■ **WORK INSTRUCTION**
Exact reproduction of all the entries is required, without any of their pictures.

***** INPUT DATA

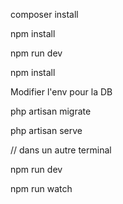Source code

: composer install

npm install

npm run dev

npm install

Modifier l'env pour la DB

php artisan migrate

php artisan serve

// dans un autre terminal

npm run dev

npm run watch
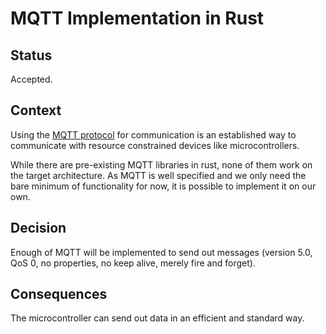 # MQTT Implementation in Rust

## Status

Accepted.

## Context

Using the
[MQTT protocol](https://docs.oasis-open.org/mqtt/mqtt/v5.0/os/mqtt-v5.0-os.html)
for communication is an established way to communicate with resource constrained
devices like microcontrollers.

While there are pre-existing MQTT libraries in rust, none of them work on the
target architecture. As MQTT is well specified and we only need the bare minimum
of functionality for now, it is possible to implement it on our own.

## Decision

Enough of MQTT will be implemented to send out messages (version 5.0, QoS 0, no
properties, no keep alive, merely fire and forget).

## Consequences

The microcontroller can send out data in an efficient and standard way.
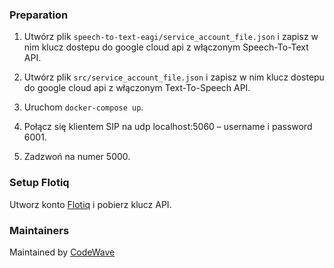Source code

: ### Preparation

1. Utwórz plik `speech-to-text-eagi/service_account_file.json` i zapisz w nim klucz dostepu do google cloud api z 
włączonym Speech-To-Text API.

2. Utwórz plik `src/service_account_file.json` i zapisz w nim klucz dostepu do google cloud api z 
włączonym Text-To-Speech API.

3. Uruchom `docker-compose up`.

4. Połącz się klientem SIP na udp localhost:5060 – username i password 6001.

5. Zadzwoń na numer 5000.

### Setup Flotiq

Utworz konto [Flotiq](https://flotiq.com) i pobierz klucz API.

### Maintainers

Maintained by [CodeWave](https://codewave.eu)
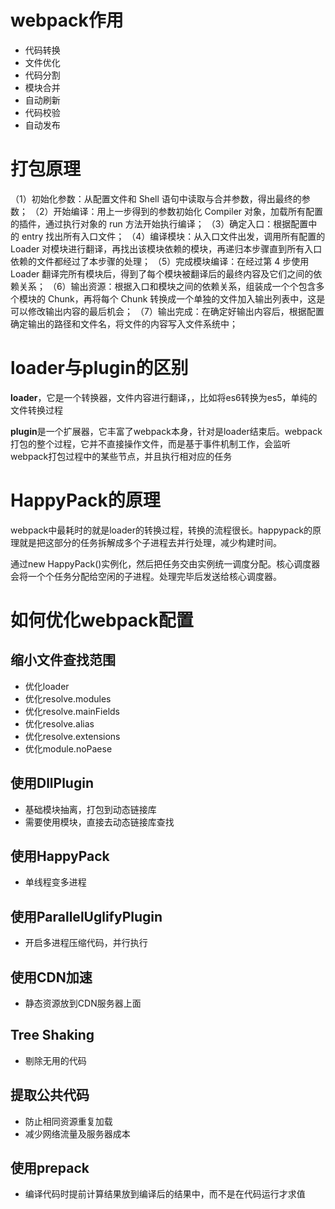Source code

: # webpack作用

- 代码转换
- 文件优化
- 代码分割
- 模块合并
- 自动刷新
- 代码校验
- 自动发布

# 打包原理

（1）初始化参数：从配置文件和 Shell 语句中读取与合并参数，得出最终的参数；
（2）开始编译：用上一步得到的参数初始化 Compiler 对象，加载所有配置的插件，通过执行对象的 run 方法开始执行编译；
（3）确定入口：根据配置中的 entry 找出所有入口文件；
（4）编译模块：从入口文件出发，调用所有配置的 Loader 对模块进行翻译，再找出该模块依赖的模块，再递归本步骤直到所有入口依赖的文件都经过了本步骤的处理；
（5）完成模块编译：在经过第 4 步使用 Loader 翻译完所有模块后，得到了每个模块被翻译后的最终内容及它们之间的依赖关系；
（6）输出资源：根据入口和模块之间的依赖关系，组装成一个个包含多个模块的 Chunk，再将每个 Chunk 转换成一个单独的文件加入输出列表中，这是可以修改输出内容的最后机会；
（7）输出完成：在确定好输出内容后，根据配置确定输出的路径和文件名，将文件的内容写入文件系统中；

# loader与plugin的区别

**loader**，它是一个转换器，文件内容进行翻译，，比如将es6转换为es5，单纯的文件转换过程

**plugin**是一个扩展器，它丰富了webpack本身，针对是loader结束后。webpack打包的整个过程，它并不直接操作文件，而是基于事件机制工作，会监听webpack打包过程中的某些节点，并且执行相对应的任务

# HappyPack的原理

webpack中最耗时的就是loader的转换过程，转换的流程很长。happypack的原理就是把这部分的任务拆解成多个子进程去并行处理，减少构建时间。

通过new HappyPack()实例化，然后把任务交由实例统一调度分配。核心调度器会将一个个任务分配给空闲的子进程。处理完毕后发送给核心调度器。

# 如何优化webpack配置

## 缩小文件查找范围

- 优化loader
- 优化resolve.modules
- 优化resolve.mainFields
- 优化resolve.alias
- 优化resolve.extensions
- 优化module.noPaese

## 使用DllPlugin

- 基础模块抽离，打包到动态链接库
- 需要使用模块，直接去动态链接库查找

## 使用HappyPack

- 单线程变多进程

## 使用ParallelUglifyPlugin

- 开启多进程压缩代码，并行执行

## 使用CDN加速

- 静态资源放到CDN服务器上面

## Tree Shaking

- 剔除无用的代码

## 提取公共代码

- 防止相同资源重复加载
- 减少网络流量及服务器成本

##  使用prepack

- 编译代码时提前计算结果放到编译后的结果中，而不是在代码运行才求值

**********

■ **RESULT OF THE TASK**
Source code

: composer install

npm install

npm run dev

npm install

Modifier l'env pour la DB

php artisan migrate

php artisan serve

// dans un autre terminal

npm run dev

npm run watch
 # MQTT Implementation in Rust

## Status

Accepted.

## Context

Using the
[MQTT protocol](https://docs.oasis-open.org/mqtt/mqtt/v5.0/os/mqtt-v5.0-os.html)
for communication is an established way to communicate with resource constrained
devices like microcontrollers.

While there are pre-existing MQTT libraries in rust, none of them work on the
target architecture. As MQTT is well specified and we only need the bare minimum
of functionality for now, it is possible to implement it on our own.

## Decision

Enough of MQTT will be implemented to send out messages (version 5.0, QoS 0, no
properties, no keep alive, merely fire and forget).

## Consequences

The microcontroller can send out data in an efficient and standard way.
Source code

: ### Preparation

1. Utwórz plik `speech-to-text-eagi/service_account_file.json` i zapisz w nim klucz dostepu do google cloud api z 
włączonym Speech-To-Text API.

2. Utwórz plik `src/service_account_file.json` i zapisz w nim klucz dostepu do google cloud api z 
włączonym Text-To-Speech API.

3. Uruchom `docker-compose up`.

4. Połącz się klientem SIP na udp localhost:5060 – username i password 6001.

5. Zadzwoń na numer 5000.

### Setup Flotiq

Utworz konto [Flotiq](https://flotiq.com) i pobierz klucz API.

### Maintainers

Maintained by [CodeWave](https://codewave.eu)
Source code

: # webpack作用

- 代码转换
- 文件优化
- 代码分割
- 模块合并
- 自动刷新
- 代码校验
- 自动发布

# 打包原理

（1）初始化参数：从配置文件和 Shell 语句中读取与合并参数，得出最终的参数；
（2）开始编译：用上一步得到的参数初始化 Compiler 对象，加载所有配置的插件，通过执行对象的 run 方法开始执行编译；
（3）确定入口：根据配置中的 entry 找出所有入口文件；
（4）编译模块：从入口文件出发，调用所有配置的 Loader 对模块进行翻译，再找出该模块依赖的模块，再递归本步骤直到所有入口依赖的文件都经过了本步骤的处理；
（5）完成模块编译：在经过第 4 步使用 Loader 翻译完所有模块后，得到了每个模块被翻译后的最终内容及它们之间的依赖关系；
（6）输出资源：根据入口和模块之间的依赖关系，组装成一个个包含多个模块的 Chunk，再将每个 Chunk 转换成一个单独的文件加入输出列表中，这是可以修改输出内容的最后机会；
（7）输出完成：在确定好输出内容后，根据配置确定输出的路径和文件名，将文件的内容写入文件系统中；

# loader与plugin的区别

**loader**，它是一个转换器，文件内容进行翻译，，比如将es6转换为es5，单纯的文件转换过程

**plugin**是一个扩展器，它丰富了webpack本身，针对是loader结束后。webpack打包的整个过程，它并不直接操作文件，而是基于事件机制工作，会监听webpack打包过程中的某些节点，并且执行相对应的任务

# HappyPack的原理

webpack中最耗时的就是loader的转换过程，转换的流程很长。happypack的原理就是把这部分的任务拆解成多个子进程去并行处理，减少构建时间。

通过new HappyPack()实例化，然后把任务交由实例统一调度分配。核心调度器会将一个个任务分配给空闲的子进程。处理完毕后发送给核心调度器。

# 如何优化webpack配置

## 缩小文件查找范围

- 优化loader
- 优化resolve.modules
- 优化resolve.mainFields
- 优化resolve.alias
- 优化resolve.extensions
- 优化module.noPaese

## 使用DllPlugin

- 基础模块抽离，打包到动态链接库
- 需要使用模块，直接去动态链接库查找

## 使用HappyPack

- 单线程变多进程

## 使用ParallelUglifyPlugin

- 开启多进程压缩代码，并行执行

## 使用CDN加速

- 静态资源放到CDN服务器上面

## Tree Shaking

- 剔除无用的代码

## 提取公共代码

- 防止相同资源重复加载
- 减少网络流量及服务器成本

##  使用prepack

- 编译代码时提前计算结果放到编译后的结果中，而不是在代码运行才求值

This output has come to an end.